Según explicaba ayer el cuñado de la víctima, Lino Bugallo, el matrimonio murió tras sufrir golpes con un palo y asfixiados. Les faltaban los teléfonos móviles, pero el pariente cree que el móvil de los hechos no fue el robo, sino una posible discusión con alguno de los inquilinos a la hora del cobro. La Policía mexicana está investigado.

Las víctimas tenían dos hijos varones, Manuel y Rodrigo. Según el familiar, el matrimonio asesinado fue enterrado ayer en su ciudad de residencia. No habían perdido el arraigo familiar pero sí que habían pasado años -décadas incluso, según confirmaba ayer el alcalde, Manuel Prado (PP)-, desde la última visita a España. En el núcleo de Beariz, el que da nombre al municipio, se conserva la casa familiar donde se crió Manuel. Está frente a la sede del Concello y fue restaurada por sus familiares.

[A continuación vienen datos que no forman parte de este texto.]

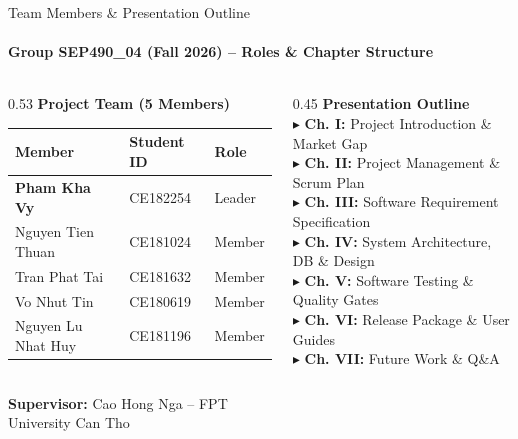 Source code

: \documentclass[aspectratio=169,11pt]{beamer}
\newcommand{\bul}[1]{\textcolor{fptaccent}{$\blacktriangleright$} #1}
\begin{document}
\begin{frame}[t]{Team Members \& Presentation Outline}
  \framesubtitle{Group SEP490\_04 (Fall 2026) -- Roles \& Chapter Structure}
  \begin{columns}[T]
    \begin{column}{0.53\textwidth}
      \textcolor{fptteal}{\textbf{Project Team (5 Members)}}\\[6pt]
      \renewcommand{\arraystretch}{1.35}
      \fontsize{8.3}{10.5}\selectfont
      \begin{tabular}{@{}l l l@{}}
        \toprule
        \textcolor{fptaccent}{\textbf{Member}} & \textcolor{fptaccent}{\textbf{Student ID}} & \textcolor{fptaccent}{\textbf{Role}} \\
        \midrule
        \textbf{Pham Kha Vy} & CE182254 & Leader \\
        Nguyen Tien Thuan & CE181024 & Member \\
        Tran Phat Tai & CE181632 & Member \\
        Vo Nhut Tin & CE180619 & Member \\
        Nguyen Lu Nhat Huy & CE181196 & Member \\
        \bottomrule
      \end{tabular}\\[10pt]
      \textcolor{mutedgray}{\footnotesize\textbf{Supervisor:} Cao Hong Nga -- FPT University Can Tho}
    \end{column}
    \begin{column}{0.45\textwidth}
      \textcolor{fptteal}{\textbf{Presentation Outline}}\\[6pt]
      \fontsize{9.5}{14}\selectfont
      \bul{\textbf{Ch. I:} Project Introduction \& Market Gap}\\[4pt]
      \bul{\textbf{Ch. II:} Project Management \& Scrum Plan}\\[4pt]
      \bul{\textbf{Ch. III:} Software Requirement Specification}\\[4pt]
      \bul{\textbf{Ch. IV:} System Architecture, DB \& Design}\\[4pt]
      \bul{\textbf{Ch. V:} Software Testing \& Quality Gates}\\[4pt]
      \bul{\textbf{Ch. VI:} Release Package \& User Guides}\\[4pt]
      \bul{\textbf{Ch. VII:} Future Work \& Q\&A}
    \end{column}
  \end{columns}
\end{frame}
\end{document}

En otra vivienda de la localidad viven la hermana del asesinado y su cuñado Lino. Ayer recibían el consuelo de los vecinos, más a medida que se extendía por el pueblo la noticia de un nuevo crimen de un emigrante ourensano.

Los parientes de Beariz recibieron una llamada que les informó de la tragedia durante la madrugada de ayer. "Nos lo dijeron sobre las tres o las cuatro de la mañana y ya se imagina, fue un palo bastante gordo", confirman sus familiares todavía residentes en esta localidad ourensana.

El cuñado del fallecido, Lino Bugallo recibió el aviso, en primer lugar, de una hermana residente en Mexico (tiene a tres en el país americano), y después estuvo en comunicación con uno de los hijos de las víctimas.

Otro vecino asesinado en 2013

La localidad de Beariz es uno de los municipios de la provincia de Ourense donde residen menos habitantes que los que están censados en el extranjero. Hay más de 1.200 vecinos empadronados en otro país, por el millar escaso que sigue en el pueblo. En septiembre de 2013, otro vecino del municipio afincado en México, Eduardo Cendón, murió asesinado a tiros, a los 67 años, cuando supervisaba las obras de un hotel.